Plain-text document sources:

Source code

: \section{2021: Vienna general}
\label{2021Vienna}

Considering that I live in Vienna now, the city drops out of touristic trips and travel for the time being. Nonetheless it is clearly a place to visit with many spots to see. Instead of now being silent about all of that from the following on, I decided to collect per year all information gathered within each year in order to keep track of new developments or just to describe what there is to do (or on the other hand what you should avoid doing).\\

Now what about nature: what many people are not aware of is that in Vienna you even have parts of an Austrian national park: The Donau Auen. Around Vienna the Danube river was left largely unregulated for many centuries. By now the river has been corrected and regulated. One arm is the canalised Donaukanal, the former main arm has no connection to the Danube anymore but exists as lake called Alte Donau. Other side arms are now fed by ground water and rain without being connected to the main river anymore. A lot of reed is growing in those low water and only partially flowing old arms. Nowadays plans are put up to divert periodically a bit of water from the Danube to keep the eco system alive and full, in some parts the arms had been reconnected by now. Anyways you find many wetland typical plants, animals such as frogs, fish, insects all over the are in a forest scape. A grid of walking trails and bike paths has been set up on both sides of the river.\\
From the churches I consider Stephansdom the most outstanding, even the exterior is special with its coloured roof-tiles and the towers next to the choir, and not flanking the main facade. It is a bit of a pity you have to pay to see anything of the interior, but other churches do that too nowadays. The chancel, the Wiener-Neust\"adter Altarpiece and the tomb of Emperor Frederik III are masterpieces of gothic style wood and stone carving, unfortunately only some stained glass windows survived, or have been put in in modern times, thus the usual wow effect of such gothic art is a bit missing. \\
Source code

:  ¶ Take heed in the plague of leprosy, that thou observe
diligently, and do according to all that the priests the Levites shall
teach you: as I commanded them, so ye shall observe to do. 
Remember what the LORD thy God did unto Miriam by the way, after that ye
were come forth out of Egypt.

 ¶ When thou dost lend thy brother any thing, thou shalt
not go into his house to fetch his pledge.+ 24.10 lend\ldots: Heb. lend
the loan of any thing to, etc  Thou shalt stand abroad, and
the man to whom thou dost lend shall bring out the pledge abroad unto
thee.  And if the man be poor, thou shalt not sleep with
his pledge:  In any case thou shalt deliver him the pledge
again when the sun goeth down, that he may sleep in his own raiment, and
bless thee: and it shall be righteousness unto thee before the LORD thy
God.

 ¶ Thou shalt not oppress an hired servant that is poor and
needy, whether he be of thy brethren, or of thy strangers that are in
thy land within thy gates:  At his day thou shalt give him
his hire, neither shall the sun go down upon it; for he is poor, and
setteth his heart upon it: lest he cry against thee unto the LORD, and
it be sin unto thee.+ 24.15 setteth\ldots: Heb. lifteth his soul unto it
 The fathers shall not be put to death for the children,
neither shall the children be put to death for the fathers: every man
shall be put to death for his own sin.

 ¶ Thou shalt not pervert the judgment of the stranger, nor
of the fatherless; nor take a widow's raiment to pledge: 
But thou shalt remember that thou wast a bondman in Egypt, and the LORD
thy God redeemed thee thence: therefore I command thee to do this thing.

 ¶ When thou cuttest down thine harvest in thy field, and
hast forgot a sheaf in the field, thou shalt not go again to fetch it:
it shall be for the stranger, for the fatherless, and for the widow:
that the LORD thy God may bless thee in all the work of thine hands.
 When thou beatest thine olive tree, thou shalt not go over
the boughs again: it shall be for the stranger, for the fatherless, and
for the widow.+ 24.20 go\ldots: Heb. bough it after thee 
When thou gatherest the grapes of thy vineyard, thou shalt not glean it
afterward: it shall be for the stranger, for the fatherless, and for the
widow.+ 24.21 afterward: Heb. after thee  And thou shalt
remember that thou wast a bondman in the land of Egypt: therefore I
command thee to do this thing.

Exercise brief - Show me every line in the data above that includes "upon".

Response for this exercise -
his hire, neither shall the sun go down upon it; for he is poor, and
setteth his heart upon it: lest he cry against thee unto the LORD, and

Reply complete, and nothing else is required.